▶ **WHAT THE EXERCISE ASKS**
Reproduce the entries below in full, word for word.

▶ **RECORDS FOR THE EXERCISE**
****************************************

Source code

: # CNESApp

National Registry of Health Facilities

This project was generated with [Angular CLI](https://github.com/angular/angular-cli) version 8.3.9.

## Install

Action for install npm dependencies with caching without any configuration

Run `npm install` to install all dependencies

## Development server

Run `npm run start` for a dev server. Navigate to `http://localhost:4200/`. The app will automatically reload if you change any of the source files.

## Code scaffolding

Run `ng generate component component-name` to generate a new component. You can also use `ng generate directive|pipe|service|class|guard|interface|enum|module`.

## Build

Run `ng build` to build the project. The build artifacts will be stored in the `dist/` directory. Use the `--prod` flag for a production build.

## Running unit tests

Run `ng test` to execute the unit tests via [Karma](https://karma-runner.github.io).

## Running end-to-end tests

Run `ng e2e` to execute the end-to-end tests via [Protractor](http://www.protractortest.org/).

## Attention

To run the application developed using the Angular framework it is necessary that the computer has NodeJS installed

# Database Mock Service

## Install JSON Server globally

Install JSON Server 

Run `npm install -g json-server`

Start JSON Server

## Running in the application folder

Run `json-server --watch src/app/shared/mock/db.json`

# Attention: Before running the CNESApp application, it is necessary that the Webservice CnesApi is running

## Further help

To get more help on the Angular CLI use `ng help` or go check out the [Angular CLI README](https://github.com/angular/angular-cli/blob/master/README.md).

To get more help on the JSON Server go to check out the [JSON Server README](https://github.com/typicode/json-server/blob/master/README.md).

****************************************

▶ **SOLUTION**
Source code

: # CNESApp

National Registry of Health Facilities

This project was generated with [Angular CLI](https://github.com/angular/angular-cli) version 8.3.9.

## Install

Action for install npm dependencies with caching without any configuration

Run `npm install` to install all dependencies

## Development server

Run `npm run start` for a dev server. Navigate to `http://localhost:4200/`. The app will automatically reload if you change any of the source files.

## Code scaffolding

Run `ng generate component component-name` to generate a new component. You can also use `ng generate directive|pipe|service|class|guard|interface|enum|module`.

## Build

Run `ng build` to build the project. The build artifacts will be stored in the `dist/` directory. Use the `--prod` flag for a production build.

## Running unit tests

Run `ng test` to execute the unit tests via [Karma](https://karma-runner.github.io).

## Running end-to-end tests

Run `ng e2e` to execute the end-to-end tests via [Protractor](http://www.protractortest.org/).

## Attention

To run the application developed using the Angular framework it is necessary that the computer has NodeJS installed

# Database Mock Service

## Install JSON Server globally

Install JSON Server 

Run `npm install -g json-server`

Start JSON Server

## Running in the application folder

Run `json-server --watch src/app/shared/mock/db.json`

# Attention: Before running the CNESApp application, it is necessary that the Webservice CnesApi is running

## Further help

To get more help on the Angular CLI use `ng help` or go check out the [Angular CLI README](https://github.com/angular/angular-cli/blob/master/README.md).

To get more help on the JSON Server go to check out the [JSON Server README](https://github.com/typicode/json-server/blob/master/README.md).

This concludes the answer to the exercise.